>>>

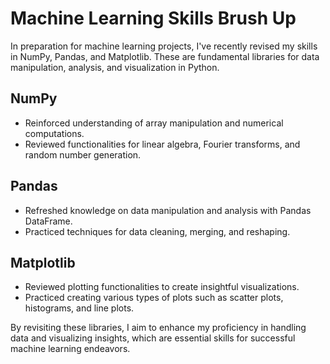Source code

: # Machine Learning Skills Brush Up

In preparation for machine learning projects, I've recently revised my skills in NumPy, Pandas, and Matplotlib. These are fundamental libraries for data manipulation, analysis, and visualization in Python.

## NumPy
- Reinforced understanding of array manipulation and numerical computations.
- Reviewed functionalities for linear algebra, Fourier transforms, and random number generation.

## Pandas
- Refreshed knowledge on data manipulation and analysis with Pandas DataFrame.
- Practiced techniques for data cleaning, merging, and reshaping.

## Matplotlib
- Reviewed plotting functionalities to create insightful visualizations.
- Practiced creating various types of plots such as scatter plots, histograms, and line plots.

By revisiting these libraries, I aim to enhance my proficiency in handling data and visualizing insights, which are essential skills for successful machine learning endeavors.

<<<

TO DO:
Print the complete listing exactly, apart from any pictures.

WRITTEN ANSWER:
Source code

: # Machine Learning Skills Brush Up

In preparation for machine learning projects, I've recently revised my skills in NumPy, Pandas, and Matplotlib. These are fundamental libraries for data manipulation, analysis, and visualization in Python.

## NumPy
- Reinforced understanding of array manipulation and numerical computations.
- Reviewed functionalities for linear algebra, Fourier transforms, and random number generation.

## Pandas
- Refreshed knowledge on data manipulation and analysis with Pandas DataFrame.
- Practiced techniques for data cleaning, merging, and reshaping.

## Matplotlib
- Reviewed plotting functionalities to create insightful visualizations.
- Practiced creating various types of plots such as scatter plots, histograms, and line plots.

By revisiting these libraries, I aim to enhance my proficiency in handling data and visualizing insights, which are essential skills for successful machine learning endeavors.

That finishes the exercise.